• EXERCISE INSTRUCTIONS: Show each line of the entries below in which the word "self" appears.

------------------------------

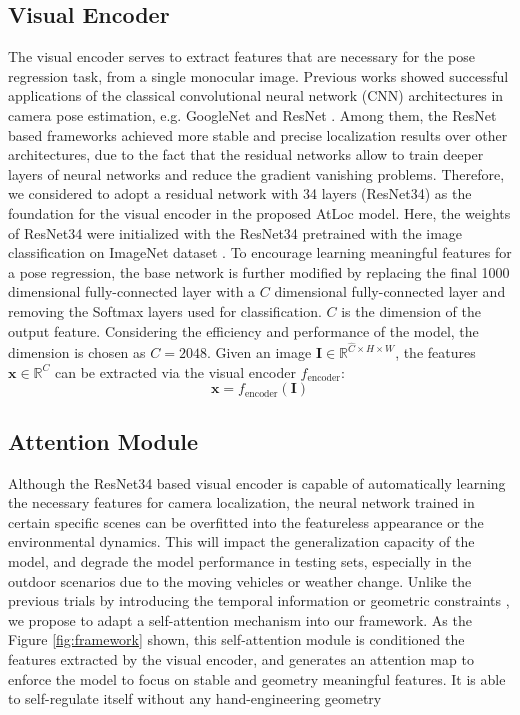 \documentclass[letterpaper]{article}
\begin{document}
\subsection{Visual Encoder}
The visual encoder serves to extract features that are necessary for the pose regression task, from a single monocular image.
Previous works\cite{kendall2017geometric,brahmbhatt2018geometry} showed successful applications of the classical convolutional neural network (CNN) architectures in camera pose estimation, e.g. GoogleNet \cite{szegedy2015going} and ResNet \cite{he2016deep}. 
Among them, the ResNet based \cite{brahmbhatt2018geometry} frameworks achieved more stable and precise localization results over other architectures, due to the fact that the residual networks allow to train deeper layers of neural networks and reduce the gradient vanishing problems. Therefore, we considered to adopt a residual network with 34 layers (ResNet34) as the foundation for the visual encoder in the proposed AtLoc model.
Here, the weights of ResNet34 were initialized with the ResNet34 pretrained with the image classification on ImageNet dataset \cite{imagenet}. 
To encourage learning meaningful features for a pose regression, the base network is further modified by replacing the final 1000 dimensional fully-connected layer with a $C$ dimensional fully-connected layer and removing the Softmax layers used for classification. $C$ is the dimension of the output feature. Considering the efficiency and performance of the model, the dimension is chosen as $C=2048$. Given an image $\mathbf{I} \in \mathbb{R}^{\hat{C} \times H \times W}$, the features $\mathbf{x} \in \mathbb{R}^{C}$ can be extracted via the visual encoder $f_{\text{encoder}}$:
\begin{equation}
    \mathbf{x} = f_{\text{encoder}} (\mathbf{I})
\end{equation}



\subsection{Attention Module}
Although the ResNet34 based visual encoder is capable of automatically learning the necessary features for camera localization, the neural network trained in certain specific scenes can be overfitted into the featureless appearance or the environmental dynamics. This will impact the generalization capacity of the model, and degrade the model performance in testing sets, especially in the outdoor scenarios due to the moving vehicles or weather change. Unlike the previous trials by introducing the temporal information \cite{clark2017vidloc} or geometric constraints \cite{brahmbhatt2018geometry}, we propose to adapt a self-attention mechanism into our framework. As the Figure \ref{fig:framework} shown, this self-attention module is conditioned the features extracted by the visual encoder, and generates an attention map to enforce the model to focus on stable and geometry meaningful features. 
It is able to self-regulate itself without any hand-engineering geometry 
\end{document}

------------------------------

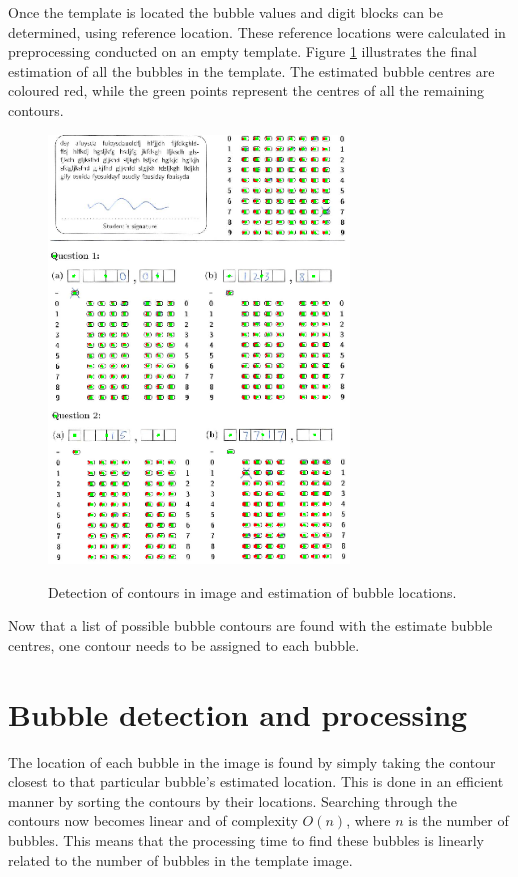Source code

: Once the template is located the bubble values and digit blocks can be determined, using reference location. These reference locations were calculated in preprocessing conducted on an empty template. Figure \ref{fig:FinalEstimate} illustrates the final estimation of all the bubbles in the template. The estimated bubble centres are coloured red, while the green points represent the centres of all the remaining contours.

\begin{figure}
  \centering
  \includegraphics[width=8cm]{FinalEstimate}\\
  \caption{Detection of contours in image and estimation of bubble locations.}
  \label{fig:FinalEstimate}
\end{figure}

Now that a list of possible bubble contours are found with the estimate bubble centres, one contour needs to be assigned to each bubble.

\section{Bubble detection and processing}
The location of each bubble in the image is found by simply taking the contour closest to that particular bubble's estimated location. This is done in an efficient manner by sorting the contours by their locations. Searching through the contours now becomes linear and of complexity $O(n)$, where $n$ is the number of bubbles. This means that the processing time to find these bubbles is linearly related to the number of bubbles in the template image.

------------------------------

• EXERCISE RESPONSE:
Although the ResNet34 based visual encoder is capable of automatically learning the necessary features for camera localization, the neural network trained in certain specific scenes can be overfitted into the featureless appearance or the environmental dynamics. This will impact the generalization capacity of the model, and degrade the model performance in testing sets, especially in the outdoor scenarios due to the moving vehicles or weather change. Unlike the previous trials by introducing the temporal information \cite{clark2017vidloc} or geometric constraints \cite{brahmbhatt2018geometry}, we propose to adapt a self-attention mechanism into our framework. As the Figure \ref{fig:framework} shown, this self-attention module is conditioned the features extracted by the visual encoder, and generates an attention map to enforce the model to focus on stable and geometry meaningful features. 
It is able to self-regulate itself without any hand-engineering geometry 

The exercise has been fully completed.